TASK DESCRIPTION => Tell how many lines in the following entries include the word "asynchronous", giving the figure alone.

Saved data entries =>
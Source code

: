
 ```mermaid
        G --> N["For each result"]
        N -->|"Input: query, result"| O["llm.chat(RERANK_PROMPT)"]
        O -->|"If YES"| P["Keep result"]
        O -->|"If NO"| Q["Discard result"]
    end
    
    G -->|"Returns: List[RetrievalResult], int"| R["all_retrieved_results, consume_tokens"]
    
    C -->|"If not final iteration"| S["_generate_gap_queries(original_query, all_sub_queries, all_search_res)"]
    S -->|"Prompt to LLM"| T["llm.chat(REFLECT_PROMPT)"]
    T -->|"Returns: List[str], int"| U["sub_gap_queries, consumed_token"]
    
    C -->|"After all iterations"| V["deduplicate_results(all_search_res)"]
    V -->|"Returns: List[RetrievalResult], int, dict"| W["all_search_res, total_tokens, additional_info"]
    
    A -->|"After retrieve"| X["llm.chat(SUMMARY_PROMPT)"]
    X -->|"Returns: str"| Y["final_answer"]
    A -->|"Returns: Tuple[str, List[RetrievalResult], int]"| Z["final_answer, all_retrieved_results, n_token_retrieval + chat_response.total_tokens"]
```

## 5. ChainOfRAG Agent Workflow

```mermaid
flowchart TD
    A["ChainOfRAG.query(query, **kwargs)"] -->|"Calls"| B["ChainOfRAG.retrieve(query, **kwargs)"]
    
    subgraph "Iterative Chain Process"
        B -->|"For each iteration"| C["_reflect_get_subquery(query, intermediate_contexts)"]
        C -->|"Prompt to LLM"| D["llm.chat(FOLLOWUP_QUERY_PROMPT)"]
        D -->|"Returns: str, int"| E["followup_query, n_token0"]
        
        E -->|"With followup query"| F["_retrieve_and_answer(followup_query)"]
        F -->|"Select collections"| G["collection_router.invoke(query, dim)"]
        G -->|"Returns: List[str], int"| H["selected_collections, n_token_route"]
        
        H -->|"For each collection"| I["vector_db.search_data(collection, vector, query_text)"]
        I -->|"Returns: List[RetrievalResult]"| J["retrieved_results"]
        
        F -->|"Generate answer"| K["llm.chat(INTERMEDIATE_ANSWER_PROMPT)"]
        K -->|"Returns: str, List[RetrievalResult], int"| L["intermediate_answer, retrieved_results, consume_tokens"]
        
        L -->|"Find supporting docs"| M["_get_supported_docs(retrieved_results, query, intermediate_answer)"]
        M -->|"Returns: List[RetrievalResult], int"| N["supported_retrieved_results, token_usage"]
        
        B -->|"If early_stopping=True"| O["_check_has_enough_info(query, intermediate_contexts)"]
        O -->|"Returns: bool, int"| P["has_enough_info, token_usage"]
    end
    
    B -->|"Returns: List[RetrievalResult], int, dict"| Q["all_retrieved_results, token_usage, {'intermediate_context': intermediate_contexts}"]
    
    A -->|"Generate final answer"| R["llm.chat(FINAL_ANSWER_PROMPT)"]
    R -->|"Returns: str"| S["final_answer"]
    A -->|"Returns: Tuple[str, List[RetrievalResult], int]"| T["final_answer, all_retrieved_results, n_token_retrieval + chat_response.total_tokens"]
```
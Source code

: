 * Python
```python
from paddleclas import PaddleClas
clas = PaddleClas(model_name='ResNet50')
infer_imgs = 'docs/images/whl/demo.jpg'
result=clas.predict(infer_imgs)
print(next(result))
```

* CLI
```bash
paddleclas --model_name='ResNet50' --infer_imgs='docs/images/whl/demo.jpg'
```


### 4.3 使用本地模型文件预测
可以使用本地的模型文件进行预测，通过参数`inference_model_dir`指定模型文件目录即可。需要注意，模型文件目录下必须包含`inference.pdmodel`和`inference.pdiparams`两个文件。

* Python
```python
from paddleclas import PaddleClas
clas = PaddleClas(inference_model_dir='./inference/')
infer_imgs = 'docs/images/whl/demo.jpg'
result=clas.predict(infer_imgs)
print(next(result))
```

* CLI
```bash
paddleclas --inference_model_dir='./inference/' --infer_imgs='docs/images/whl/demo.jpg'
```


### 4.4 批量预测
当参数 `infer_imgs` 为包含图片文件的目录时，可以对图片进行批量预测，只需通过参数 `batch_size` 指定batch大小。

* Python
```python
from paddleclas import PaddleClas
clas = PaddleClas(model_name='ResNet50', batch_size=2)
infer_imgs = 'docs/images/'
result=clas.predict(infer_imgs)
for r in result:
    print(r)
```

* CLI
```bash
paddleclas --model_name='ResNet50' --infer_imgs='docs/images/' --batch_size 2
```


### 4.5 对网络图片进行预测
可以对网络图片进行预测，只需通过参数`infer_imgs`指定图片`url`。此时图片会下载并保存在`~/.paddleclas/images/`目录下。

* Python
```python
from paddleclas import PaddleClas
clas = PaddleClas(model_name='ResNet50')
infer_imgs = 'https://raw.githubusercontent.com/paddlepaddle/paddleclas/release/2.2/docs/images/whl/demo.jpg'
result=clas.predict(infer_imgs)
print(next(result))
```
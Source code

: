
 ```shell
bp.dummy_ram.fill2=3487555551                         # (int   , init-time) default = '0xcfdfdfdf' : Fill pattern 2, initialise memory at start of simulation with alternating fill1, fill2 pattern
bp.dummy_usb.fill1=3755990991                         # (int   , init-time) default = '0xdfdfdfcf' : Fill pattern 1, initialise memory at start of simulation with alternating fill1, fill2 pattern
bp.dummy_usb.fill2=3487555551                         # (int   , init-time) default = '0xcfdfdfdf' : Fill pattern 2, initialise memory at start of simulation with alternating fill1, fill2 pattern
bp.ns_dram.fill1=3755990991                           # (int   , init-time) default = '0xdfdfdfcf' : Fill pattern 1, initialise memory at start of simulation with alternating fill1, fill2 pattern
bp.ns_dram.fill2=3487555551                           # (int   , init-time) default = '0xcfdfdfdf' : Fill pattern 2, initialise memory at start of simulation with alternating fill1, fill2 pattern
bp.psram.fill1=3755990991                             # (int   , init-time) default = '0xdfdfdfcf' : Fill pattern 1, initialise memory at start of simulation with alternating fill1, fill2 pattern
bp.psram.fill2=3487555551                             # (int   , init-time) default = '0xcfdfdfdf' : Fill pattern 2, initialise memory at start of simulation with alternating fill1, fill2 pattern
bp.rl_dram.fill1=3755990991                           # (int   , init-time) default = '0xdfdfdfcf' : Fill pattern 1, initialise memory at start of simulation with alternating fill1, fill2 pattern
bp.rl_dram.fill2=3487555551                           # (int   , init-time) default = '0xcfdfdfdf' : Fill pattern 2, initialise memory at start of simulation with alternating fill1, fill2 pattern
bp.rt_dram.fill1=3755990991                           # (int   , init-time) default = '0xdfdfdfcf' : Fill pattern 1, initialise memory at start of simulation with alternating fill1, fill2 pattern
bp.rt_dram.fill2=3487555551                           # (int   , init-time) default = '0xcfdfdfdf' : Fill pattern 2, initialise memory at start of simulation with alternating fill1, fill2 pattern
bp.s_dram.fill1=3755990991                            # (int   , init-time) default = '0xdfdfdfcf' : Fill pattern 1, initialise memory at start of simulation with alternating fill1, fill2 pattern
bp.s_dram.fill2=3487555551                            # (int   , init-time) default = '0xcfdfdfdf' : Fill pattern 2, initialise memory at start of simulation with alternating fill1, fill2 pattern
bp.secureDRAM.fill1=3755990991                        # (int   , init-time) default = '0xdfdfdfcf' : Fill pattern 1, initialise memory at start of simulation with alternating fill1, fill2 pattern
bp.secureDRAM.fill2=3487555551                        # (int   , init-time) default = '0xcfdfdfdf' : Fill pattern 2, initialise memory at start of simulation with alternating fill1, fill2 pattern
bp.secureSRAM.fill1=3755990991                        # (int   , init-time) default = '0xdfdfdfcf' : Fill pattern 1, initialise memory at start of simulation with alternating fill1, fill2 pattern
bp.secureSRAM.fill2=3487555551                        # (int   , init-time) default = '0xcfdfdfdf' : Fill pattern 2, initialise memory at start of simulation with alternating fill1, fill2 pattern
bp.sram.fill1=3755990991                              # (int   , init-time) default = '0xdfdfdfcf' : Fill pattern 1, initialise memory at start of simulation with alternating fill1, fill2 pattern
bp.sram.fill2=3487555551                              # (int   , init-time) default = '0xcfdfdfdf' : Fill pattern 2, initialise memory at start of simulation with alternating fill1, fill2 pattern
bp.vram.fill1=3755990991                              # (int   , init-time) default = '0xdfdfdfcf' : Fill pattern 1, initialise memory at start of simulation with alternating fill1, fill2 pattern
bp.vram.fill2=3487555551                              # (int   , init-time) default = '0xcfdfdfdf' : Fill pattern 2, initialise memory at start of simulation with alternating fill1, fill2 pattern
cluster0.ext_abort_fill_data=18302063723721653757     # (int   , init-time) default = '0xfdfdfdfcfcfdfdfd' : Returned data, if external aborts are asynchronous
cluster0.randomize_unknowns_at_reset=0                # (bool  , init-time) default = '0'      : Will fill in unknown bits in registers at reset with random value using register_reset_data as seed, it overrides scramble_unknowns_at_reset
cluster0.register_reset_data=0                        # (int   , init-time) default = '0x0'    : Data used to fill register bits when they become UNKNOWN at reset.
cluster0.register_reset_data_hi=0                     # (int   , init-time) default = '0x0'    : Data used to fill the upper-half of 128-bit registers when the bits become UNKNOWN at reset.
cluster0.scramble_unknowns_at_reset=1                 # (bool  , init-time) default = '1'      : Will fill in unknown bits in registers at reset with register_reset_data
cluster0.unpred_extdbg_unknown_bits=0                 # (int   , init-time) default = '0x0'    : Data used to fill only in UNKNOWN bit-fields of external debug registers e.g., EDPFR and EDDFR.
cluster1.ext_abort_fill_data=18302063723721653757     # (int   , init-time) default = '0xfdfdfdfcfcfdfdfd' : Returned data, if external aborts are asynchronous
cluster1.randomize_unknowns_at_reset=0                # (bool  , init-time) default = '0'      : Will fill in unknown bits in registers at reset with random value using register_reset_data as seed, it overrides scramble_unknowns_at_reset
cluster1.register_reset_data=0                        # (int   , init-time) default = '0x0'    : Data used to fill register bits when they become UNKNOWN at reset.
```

ANSWER FOR THE TASK => 2